Midge put in a lovely, fluid, conservative, but very rideable, Developing Horse test—similar to the Prix St. Georges and ridden in a tailcoat. He was a little tight, but mostly he was backed off on the very dead, hard footing, and I should have ridden more forward as a result, but I didn’t until the last few movements.

He had two little boo-boos—stole the very last four-tempi from me, and they were SO GOOD until that point, dangit, and he stole the change at the end of the canter extension—and then I had a brain fart and made one very creative line from centerline back to the corner when I forgot which came first, the extended canter or the half-pass. Duh. But a 65.8 percent on his FEI debut? I’ll take it with glee.

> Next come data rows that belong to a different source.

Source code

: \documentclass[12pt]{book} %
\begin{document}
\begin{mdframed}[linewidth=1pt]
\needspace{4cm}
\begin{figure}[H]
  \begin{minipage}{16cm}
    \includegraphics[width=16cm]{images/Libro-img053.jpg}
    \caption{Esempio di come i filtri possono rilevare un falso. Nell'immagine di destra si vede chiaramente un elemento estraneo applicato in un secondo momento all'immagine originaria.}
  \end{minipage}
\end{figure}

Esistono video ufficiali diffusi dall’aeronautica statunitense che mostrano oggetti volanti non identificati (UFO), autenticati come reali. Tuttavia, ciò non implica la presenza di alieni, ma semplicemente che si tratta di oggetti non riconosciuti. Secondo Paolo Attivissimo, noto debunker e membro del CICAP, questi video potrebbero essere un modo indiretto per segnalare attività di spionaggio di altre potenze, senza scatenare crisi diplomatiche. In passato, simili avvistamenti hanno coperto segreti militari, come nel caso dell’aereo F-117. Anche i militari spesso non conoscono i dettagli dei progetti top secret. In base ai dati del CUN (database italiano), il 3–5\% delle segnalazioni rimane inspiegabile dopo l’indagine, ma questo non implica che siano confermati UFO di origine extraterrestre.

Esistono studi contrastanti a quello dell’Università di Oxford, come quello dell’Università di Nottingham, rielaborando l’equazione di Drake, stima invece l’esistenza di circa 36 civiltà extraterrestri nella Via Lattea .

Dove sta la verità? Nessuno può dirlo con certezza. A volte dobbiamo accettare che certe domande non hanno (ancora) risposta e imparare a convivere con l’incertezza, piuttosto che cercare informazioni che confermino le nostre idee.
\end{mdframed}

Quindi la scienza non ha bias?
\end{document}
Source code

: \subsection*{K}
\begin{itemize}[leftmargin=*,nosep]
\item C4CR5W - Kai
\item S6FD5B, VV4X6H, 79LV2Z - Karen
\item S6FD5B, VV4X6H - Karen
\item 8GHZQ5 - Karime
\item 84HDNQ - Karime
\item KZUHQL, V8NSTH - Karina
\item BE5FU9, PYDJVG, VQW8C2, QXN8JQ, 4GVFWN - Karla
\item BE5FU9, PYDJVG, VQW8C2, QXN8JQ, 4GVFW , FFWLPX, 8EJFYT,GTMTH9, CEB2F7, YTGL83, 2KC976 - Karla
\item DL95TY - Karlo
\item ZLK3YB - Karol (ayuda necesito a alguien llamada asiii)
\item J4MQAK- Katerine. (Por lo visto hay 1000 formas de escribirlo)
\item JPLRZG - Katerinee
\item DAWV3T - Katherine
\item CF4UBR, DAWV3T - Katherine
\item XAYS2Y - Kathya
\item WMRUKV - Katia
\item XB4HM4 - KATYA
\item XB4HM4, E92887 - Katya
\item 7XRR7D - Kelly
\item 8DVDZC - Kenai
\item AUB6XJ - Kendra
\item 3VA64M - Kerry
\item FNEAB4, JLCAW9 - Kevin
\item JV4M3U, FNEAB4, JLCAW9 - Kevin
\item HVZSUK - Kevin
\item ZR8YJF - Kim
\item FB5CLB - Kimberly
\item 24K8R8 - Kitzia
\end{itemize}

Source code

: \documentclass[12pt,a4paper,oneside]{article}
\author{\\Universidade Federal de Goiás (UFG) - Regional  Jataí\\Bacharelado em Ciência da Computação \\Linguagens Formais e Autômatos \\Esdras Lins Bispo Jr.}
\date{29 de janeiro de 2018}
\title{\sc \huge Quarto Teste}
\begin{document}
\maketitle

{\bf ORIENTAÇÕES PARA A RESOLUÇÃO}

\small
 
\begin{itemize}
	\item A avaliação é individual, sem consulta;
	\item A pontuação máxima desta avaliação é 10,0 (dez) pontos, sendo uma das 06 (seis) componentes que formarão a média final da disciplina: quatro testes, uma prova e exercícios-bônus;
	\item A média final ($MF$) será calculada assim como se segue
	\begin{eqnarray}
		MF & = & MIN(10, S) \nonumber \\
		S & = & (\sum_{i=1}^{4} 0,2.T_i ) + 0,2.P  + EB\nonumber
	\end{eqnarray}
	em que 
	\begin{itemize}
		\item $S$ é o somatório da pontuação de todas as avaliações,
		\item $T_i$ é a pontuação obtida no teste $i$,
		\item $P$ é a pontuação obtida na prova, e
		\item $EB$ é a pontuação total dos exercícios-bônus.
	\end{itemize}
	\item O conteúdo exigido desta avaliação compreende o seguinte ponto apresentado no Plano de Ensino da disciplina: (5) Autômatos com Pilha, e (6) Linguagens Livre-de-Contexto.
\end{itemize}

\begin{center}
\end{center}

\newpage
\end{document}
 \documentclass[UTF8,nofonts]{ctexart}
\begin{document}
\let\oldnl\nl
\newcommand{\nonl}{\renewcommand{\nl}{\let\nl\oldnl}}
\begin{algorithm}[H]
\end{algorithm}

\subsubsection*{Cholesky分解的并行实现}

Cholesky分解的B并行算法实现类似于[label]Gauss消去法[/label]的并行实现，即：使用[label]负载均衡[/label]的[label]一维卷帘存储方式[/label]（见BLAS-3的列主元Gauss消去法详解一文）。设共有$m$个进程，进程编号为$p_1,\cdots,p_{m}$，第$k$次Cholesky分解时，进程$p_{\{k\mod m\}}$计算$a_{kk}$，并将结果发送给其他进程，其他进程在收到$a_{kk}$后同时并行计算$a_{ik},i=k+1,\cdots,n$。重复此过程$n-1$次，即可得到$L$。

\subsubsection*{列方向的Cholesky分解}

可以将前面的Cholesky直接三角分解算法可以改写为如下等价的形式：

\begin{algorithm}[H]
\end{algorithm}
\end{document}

And gleeful I was, but Ella stole the show. She warmed up well but was starting to build a little and had one little leap outside the ring. Then she kept her cool, stayed with me mentally through the whole test (even the walk – the WALK!), and showed some wonderful, wonderful work. It was not mistake-free either—she slammed on the brakes coming into the first piaffe looking at the audience, and I got her back to nice piaffe (7!), but not fast enough for a good transition score; she also had some rhythm and clarity problems in all but the first passage, and she became a bit of a pretzel in the ones. There was some love in some of the scoring but also some well-deserved high marks—both pirouettes, both trot extensions, and my canter half-pass zigzag were really terrific, and I thought she got a little under-loved for her trot zigzag and two-tempis.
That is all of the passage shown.